[[ Records provided open ]]

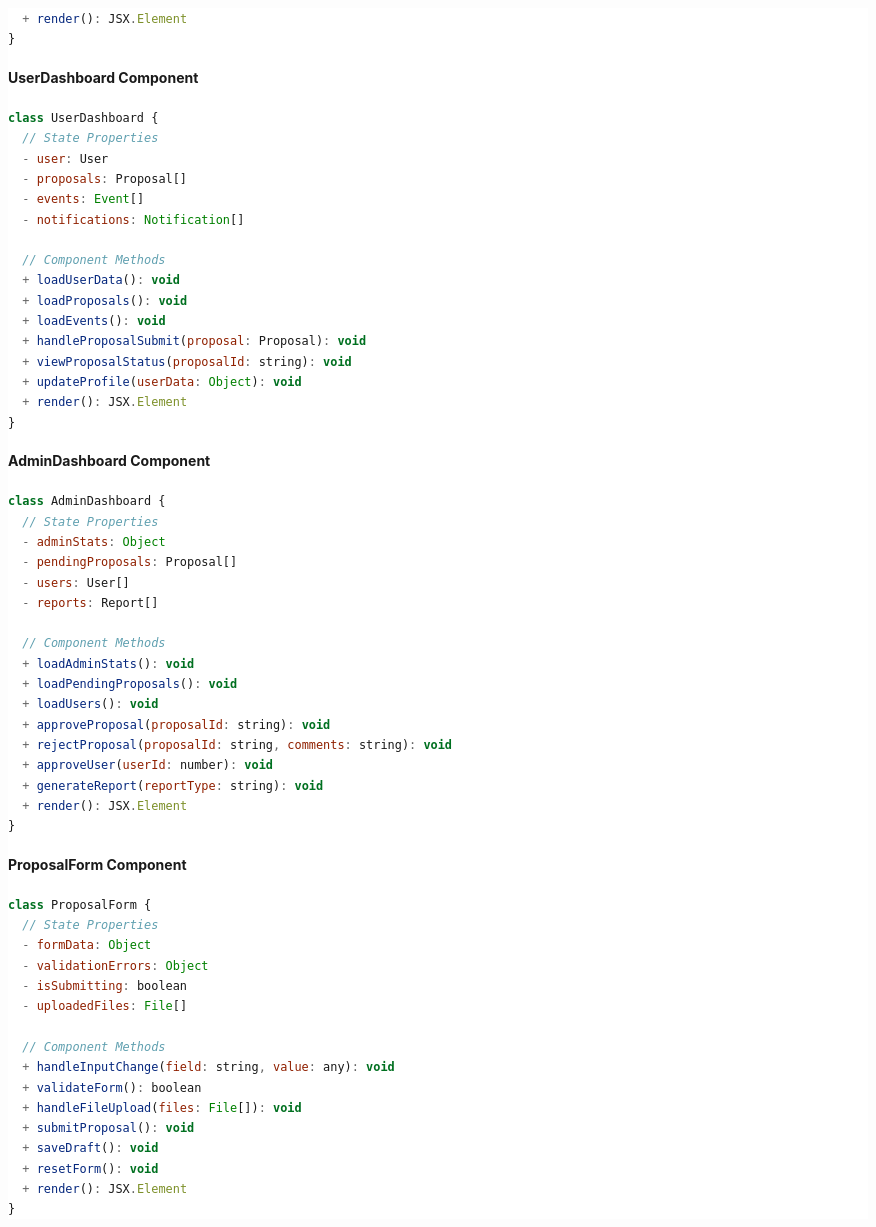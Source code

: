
 ```javascript
  + render(): JSX.Element
}
```

#### UserDashboard Component
```javascript
class UserDashboard {
  // State Properties
  - user: User
  - proposals: Proposal[]
  - events: Event[]
  - notifications: Notification[]
  
  // Component Methods
  + loadUserData(): void
  + loadProposals(): void
  + loadEvents(): void
  + handleProposalSubmit(proposal: Proposal): void
  + viewProposalStatus(proposalId: string): void
  + updateProfile(userData: Object): void
  + render(): JSX.Element
}
```

#### AdminDashboard Component
```javascript
class AdminDashboard {
  // State Properties
  - adminStats: Object
  - pendingProposals: Proposal[]
  - users: User[]
  - reports: Report[]
  
  // Component Methods
  + loadAdminStats(): void
  + loadPendingProposals(): void
  + loadUsers(): void
  + approveProposal(proposalId: string): void
  + rejectProposal(proposalId: string, comments: string): void
  + approveUser(userId: number): void
  + generateReport(reportType: string): void
  + render(): JSX.Element
}
```

#### ProposalForm Component
```javascript
class ProposalForm {
  // State Properties
  - formData: Object
  - validationErrors: Object
  - isSubmitting: boolean
  - uploadedFiles: File[]
  
  // Component Methods
  + handleInputChange(field: string, value: any): void
  + validateForm(): boolean
  + handleFileUpload(files: File[]): void
  + submitProposal(): void
  + saveDraft(): void
  + resetForm(): void
  + render(): JSX.Element
}
```
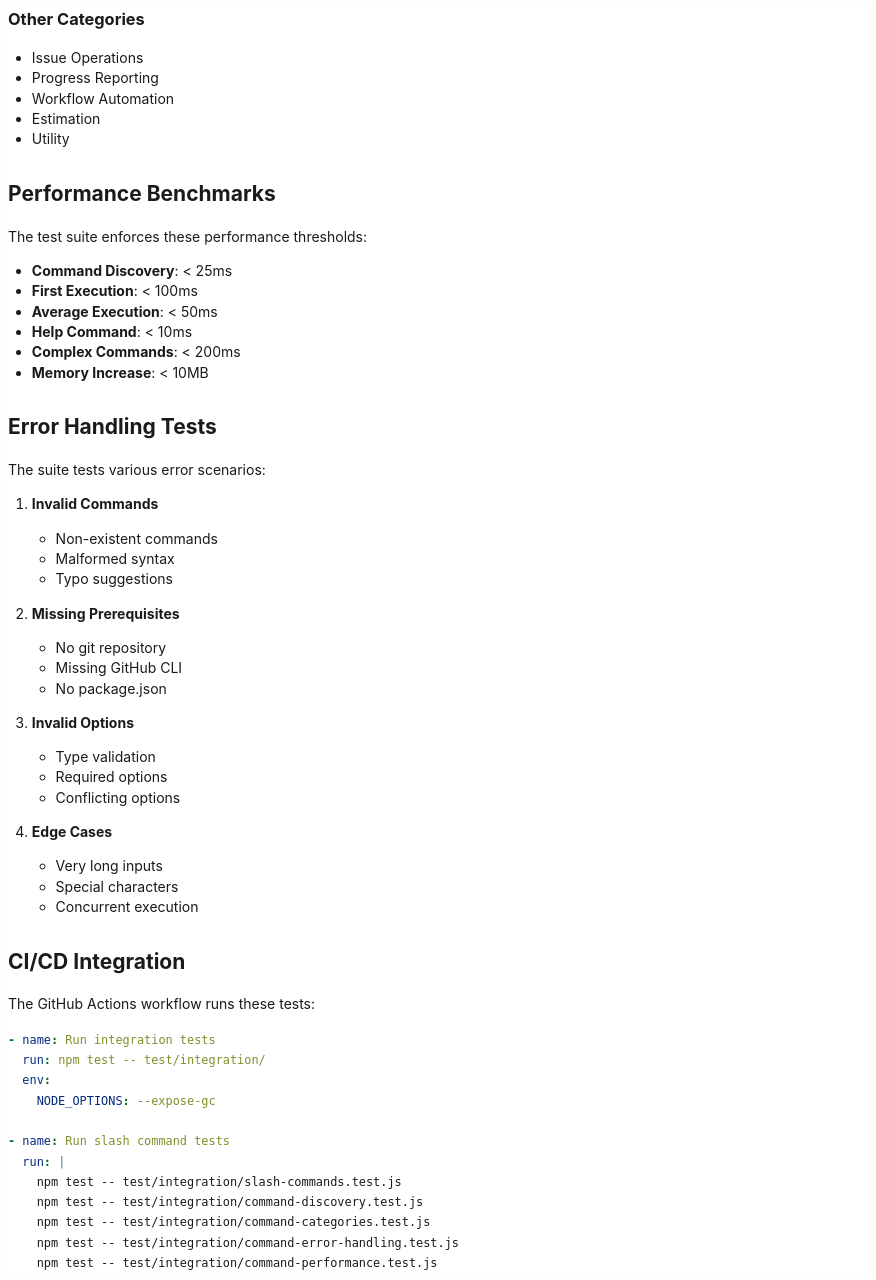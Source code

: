 ### Other Categories
- Issue Operations
- Progress Reporting
- Workflow Automation
- Estimation
- Utility

## Performance Benchmarks

The test suite enforces these performance thresholds:

- **Command Discovery**: < 25ms
- **First Execution**: < 100ms
- **Average Execution**: < 50ms
- **Help Command**: < 10ms
- **Complex Commands**: < 200ms
- **Memory Increase**: < 10MB

## Error Handling Tests

The suite tests various error scenarios:

1. **Invalid Commands**
   - Non-existent commands
   - Malformed syntax
   - Typo suggestions

2. **Missing Prerequisites**
   - No git repository
   - Missing GitHub CLI
   - No package.json

3. **Invalid Options**
   - Type validation
   - Required options
   - Conflicting options

4. **Edge Cases**
   - Very long inputs
   - Special characters
   - Concurrent execution

## CI/CD Integration

The GitHub Actions workflow runs these tests:

```yaml
- name: Run integration tests
  run: npm test -- test/integration/
  env:
    NODE_OPTIONS: --expose-gc

- name: Run slash command tests
  run: |
    npm test -- test/integration/slash-commands.test.js
    npm test -- test/integration/command-discovery.test.js
    npm test -- test/integration/command-categories.test.js
    npm test -- test/integration/command-error-handling.test.js
    npm test -- test/integration/command-performance.test.js
```
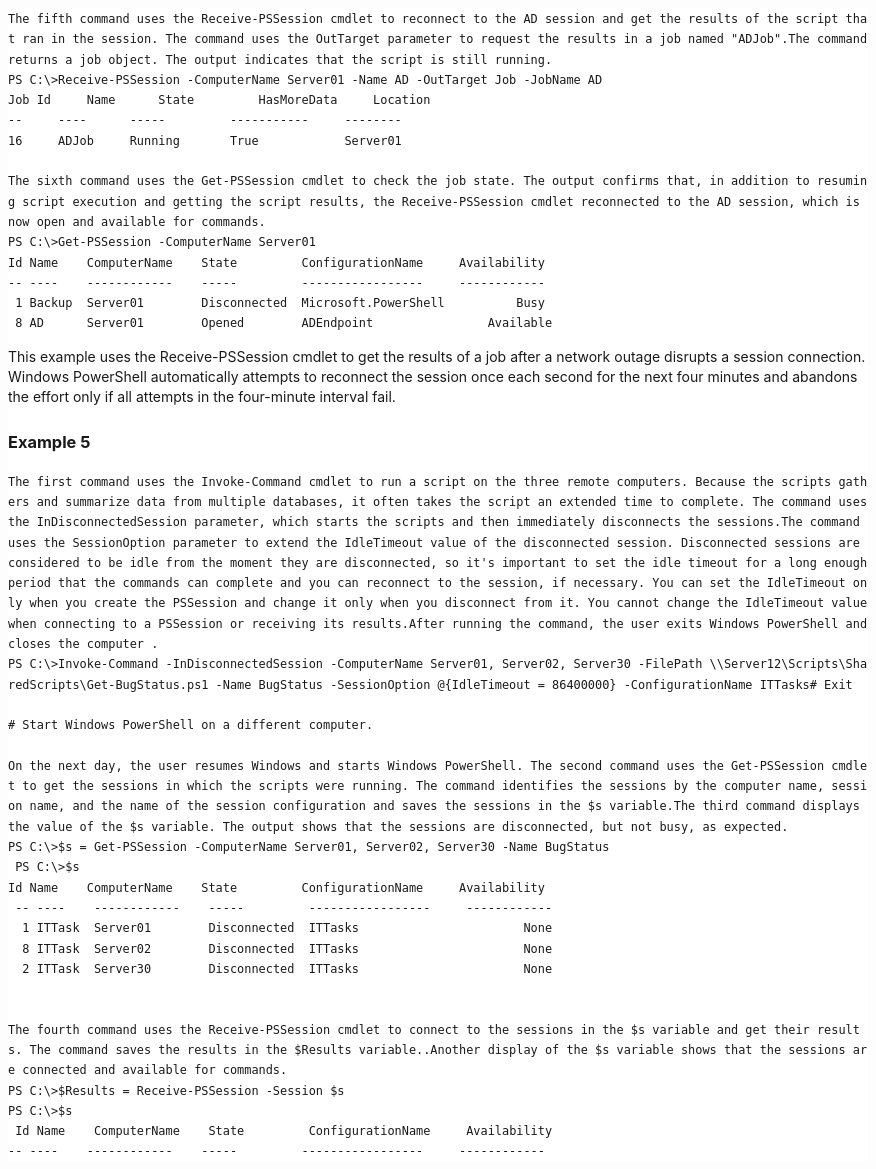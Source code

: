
 ```
The fifth command uses the Receive-PSSession cmdlet to reconnect to the AD session and get the results of the script that ran in the session. The command uses the OutTarget parameter to request the results in a job named "ADJob".The command returns a job object. The output indicates that the script is still running.
PS C:\>Receive-PSSession -ComputerName Server01 -Name AD -OutTarget Job -JobName AD
Job Id     Name      State         HasMoreData     Location
--     ----      -----         -----------     --------
16     ADJob     Running       True            Server01

The sixth command uses the Get-PSSession cmdlet to check the job state. The output confirms that, in addition to resuming script execution and getting the script results, the Receive-PSSession cmdlet reconnected to the AD session, which is now open and available for commands.
PS C:\>Get-PSSession -ComputerName Server01
Id Name    ComputerName    State         ConfigurationName     Availability
-- ----    ------------    -----         -----------------     ------------ 
 1 Backup  Server01        Disconnected  Microsoft.PowerShell          Busy
 8 AD      Server01        Opened        ADEndpoint                Available
```

This example uses the Receive-PSSession cmdlet to get the results of a job after a network outage disrupts a session connection.
Windows PowerShell automatically attempts to reconnect the session once each second for the next four minutes and abandons the effort only if all attempts in the four-minute interval fail.

### Example 5
```
The first command uses the Invoke-Command cmdlet to run a script on the three remote computers. Because the scripts gathers and summarize data from multiple databases, it often takes the script an extended time to complete. The command uses the InDisconnectedSession parameter, which starts the scripts and then immediately disconnects the sessions.The command uses the SessionOption parameter to extend the IdleTimeout value of the disconnected session. Disconnected sessions are considered to be idle from the moment they are disconnected, so it's important to set the idle timeout for a long enough period that the commands can complete and you can reconnect to the session, if necessary. You can set the IdleTimeout only when you create the PSSession and change it only when you disconnect from it. You cannot change the IdleTimeout value when connecting to a PSSession or receiving its results.After running the command, the user exits Windows PowerShell and closes the computer .
PS C:\>Invoke-Command -InDisconnectedSession -ComputerName Server01, Server02, Server30 -FilePath \\Server12\Scripts\SharedScripts\Get-BugStatus.ps1 -Name BugStatus -SessionOption @{IdleTimeout = 86400000} -ConfigurationName ITTasks# Exit

# Start Windows PowerShell on a different computer.

On the next day, the user resumes Windows and starts Windows PowerShell. The second command uses the Get-PSSession cmdlet to get the sessions in which the scripts were running. The command identifies the sessions by the computer name, session name, and the name of the session configuration and saves the sessions in the $s variable.The third command displays the value of the $s variable. The output shows that the sessions are disconnected, but not busy, as expected.
PS C:\>$s = Get-PSSession -ComputerName Server01, Server02, Server30 -Name BugStatus
 PS C:\>$s
Id Name    ComputerName    State         ConfigurationName     Availability
 -- ----    ------------    -----         -----------------     ------------
  1 ITTask  Server01        Disconnected  ITTasks                       None
  8 ITTask  Server02        Disconnected  ITTasks                       None
  2 ITTask  Server30        Disconnected  ITTasks                       None


The fourth command uses the Receive-PSSession cmdlet to connect to the sessions in the $s variable and get their results. The command saves the results in the $Results variable..Another display of the $s variable shows that the sessions are connected and available for commands.
PS C:\>$Results = Receive-PSSession -Session $s
PS C:\>$s
 Id Name    ComputerName    State         ConfigurationName     Availability
-- ----    ------------    -----         -----------------     ------------ 
```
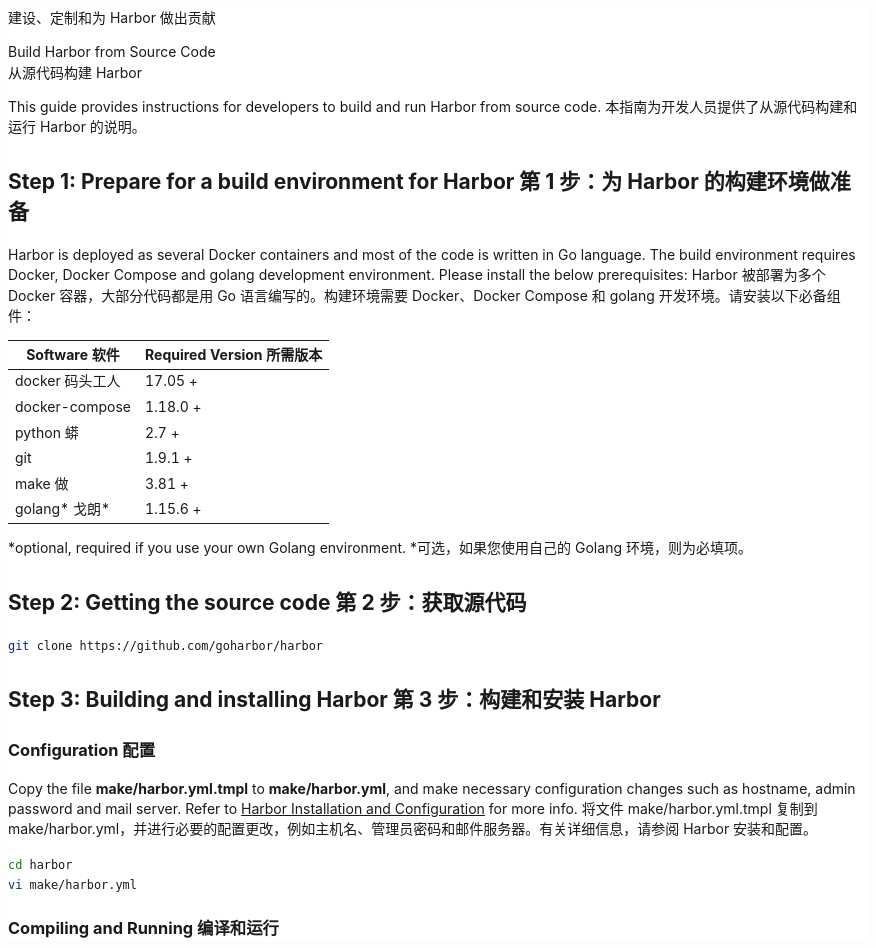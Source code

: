 建设、定制和为 Harbor 做出贡献

Build Harbor from Source Code      
从源代码构建 Harbor

This guide provides instructions for developers to build and run Harbor from source code.
本指南为开发人员提供了从源代码构建和运行 Harbor 的说明。

## Step 1: Prepare for a build environment for Harbor 第 1 步：为 Harbor 的构建环境做准备

Harbor is deployed as several Docker containers and most of the code is  written in Go language. The build environment requires Docker, Docker  Compose and golang development environment. Please install the below  prerequisites:
Harbor 被部署为多个 Docker 容器，大部分代码都是用 Go 语言编写的。构建环境需要 Docker、Docker Compose 和 golang 开发环境。请安装以下必备组件：

| Software 软件   | Required Version 所需版本 |
| --------------- | ------------------------- |
| docker 码头工人 | 17.05 +                   |
| docker-compose  | 1.18.0 +                  |
| python 蟒       | 2.7 +                     |
| git             | 1.9.1 +                   |
| make 做         | 3.81 +                    |
| golang* 戈朗*   | 1.15.6 +                  |

*optional, required if you use your own Golang environment.
*可选，如果您使用自己的 Golang 环境，则为必填项。

## Step 2: Getting the source code 第 2 步：获取源代码

```sh
git clone https://github.com/goharbor/harbor
```

## Step 3: Building and installing Harbor 第 3 步：构建和安装 Harbor

### Configuration 配置

Copy the file **make/harbor.yml.tmpl** to **make/harbor.yml**, and make necessary configuration changes such as hostname, admin password and mail server. Refer to  [Harbor Installation and Configuration](https://goharbor.io/docs/2.11.0/install-config/) for more info.
将文件 make/harbor.yml.tmpl 复制到 make/harbor.yml，并进行必要的配置更改，例如主机名、管理员密码和邮件服务器。有关详细信息，请参阅 Harbor 安装和配置。

```sh
cd harbor
vi make/harbor.yml
```

### Compiling and Running 编译和运行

[[ Records provided closed ]]

→ **Problem**: Every line above in which the word "This" occurs is to be copied.

→ **Answer to the exercise**:
This example uses the Receive-PSSession cmdlet to get the results of a job after a network outage disrupts a session connection.
This guide provides instructions for developers to build and run Harbor from source code.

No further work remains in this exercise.